*** Opening Data section ***

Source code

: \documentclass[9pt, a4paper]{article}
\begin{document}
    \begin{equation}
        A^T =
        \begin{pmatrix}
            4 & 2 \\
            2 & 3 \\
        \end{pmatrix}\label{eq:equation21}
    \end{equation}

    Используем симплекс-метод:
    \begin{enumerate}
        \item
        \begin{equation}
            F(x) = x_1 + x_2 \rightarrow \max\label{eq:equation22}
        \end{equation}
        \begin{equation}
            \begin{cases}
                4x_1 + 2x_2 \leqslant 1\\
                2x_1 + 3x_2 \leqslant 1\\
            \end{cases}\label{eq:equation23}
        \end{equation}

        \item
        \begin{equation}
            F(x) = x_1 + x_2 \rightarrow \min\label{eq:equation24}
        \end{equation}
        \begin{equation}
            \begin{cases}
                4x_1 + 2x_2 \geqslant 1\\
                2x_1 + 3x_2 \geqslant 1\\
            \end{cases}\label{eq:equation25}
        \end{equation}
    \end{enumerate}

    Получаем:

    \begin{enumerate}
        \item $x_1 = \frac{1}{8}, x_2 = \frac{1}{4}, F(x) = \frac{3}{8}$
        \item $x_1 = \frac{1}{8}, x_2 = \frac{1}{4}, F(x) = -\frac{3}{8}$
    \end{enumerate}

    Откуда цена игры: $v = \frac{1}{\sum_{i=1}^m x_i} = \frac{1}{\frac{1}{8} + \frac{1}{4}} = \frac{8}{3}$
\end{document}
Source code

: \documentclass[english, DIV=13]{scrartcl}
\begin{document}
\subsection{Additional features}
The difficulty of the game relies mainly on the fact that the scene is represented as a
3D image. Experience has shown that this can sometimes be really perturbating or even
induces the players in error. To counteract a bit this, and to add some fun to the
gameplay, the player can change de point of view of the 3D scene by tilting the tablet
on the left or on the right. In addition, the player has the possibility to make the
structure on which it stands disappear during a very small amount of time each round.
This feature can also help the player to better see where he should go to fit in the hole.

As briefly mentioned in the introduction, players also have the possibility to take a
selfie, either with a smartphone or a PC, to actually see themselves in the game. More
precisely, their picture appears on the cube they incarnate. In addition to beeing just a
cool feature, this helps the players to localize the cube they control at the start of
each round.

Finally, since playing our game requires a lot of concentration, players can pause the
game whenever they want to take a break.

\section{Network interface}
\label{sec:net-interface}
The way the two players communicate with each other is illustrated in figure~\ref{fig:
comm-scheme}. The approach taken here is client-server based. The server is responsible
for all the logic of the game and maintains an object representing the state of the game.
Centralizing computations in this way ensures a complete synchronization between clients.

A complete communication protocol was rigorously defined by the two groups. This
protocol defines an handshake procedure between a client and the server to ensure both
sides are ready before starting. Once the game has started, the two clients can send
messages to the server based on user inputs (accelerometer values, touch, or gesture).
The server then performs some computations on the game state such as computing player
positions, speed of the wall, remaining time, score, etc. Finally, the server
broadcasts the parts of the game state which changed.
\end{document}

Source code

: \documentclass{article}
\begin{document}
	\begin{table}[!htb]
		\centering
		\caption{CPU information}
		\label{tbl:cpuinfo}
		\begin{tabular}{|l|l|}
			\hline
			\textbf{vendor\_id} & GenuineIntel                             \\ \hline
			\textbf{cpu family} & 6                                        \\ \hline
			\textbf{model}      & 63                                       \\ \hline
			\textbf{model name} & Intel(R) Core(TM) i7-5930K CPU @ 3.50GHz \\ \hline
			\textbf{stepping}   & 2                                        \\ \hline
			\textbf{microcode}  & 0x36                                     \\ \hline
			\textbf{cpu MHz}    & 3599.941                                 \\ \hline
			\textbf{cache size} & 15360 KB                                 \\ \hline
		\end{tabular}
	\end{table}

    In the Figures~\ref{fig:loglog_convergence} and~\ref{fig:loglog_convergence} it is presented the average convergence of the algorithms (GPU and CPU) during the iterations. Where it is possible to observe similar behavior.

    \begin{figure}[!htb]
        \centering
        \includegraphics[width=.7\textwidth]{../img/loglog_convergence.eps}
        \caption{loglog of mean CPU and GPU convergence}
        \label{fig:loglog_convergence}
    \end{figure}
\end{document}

*** Closing Data section ***

- _What is being asked_: In the entries above, find the line with "This feature can" and the line with "Centralizing computations in", then restate word for word both of them and every line between, with nothing more.

- _Solved exercise_:
This feature can also help the player to better see where he should go to fit in the hole.

As briefly mentioned in the introduction, players also have the possibility to take a
selfie, either with a smartphone or a PC, to actually see themselves in the game. More
precisely, their picture appears on the cube they incarnate. In addition to beeing just a
cool feature, this helps the players to localize the cube they control at the start of
each round.

Finally, since playing our game requires a lot of concentration, players can pause the
game whenever they want to take a break.

\section{Network interface}
\label{sec:net-interface}
The way the two players communicate with each other is illustrated in figure~\ref{fig:
comm-scheme}. The approach taken here is client-server based. The server is responsible
for all the logic of the game and maintains an object representing the state of the game.
Centralizing computations in this way ensures a complete synchronization between clients.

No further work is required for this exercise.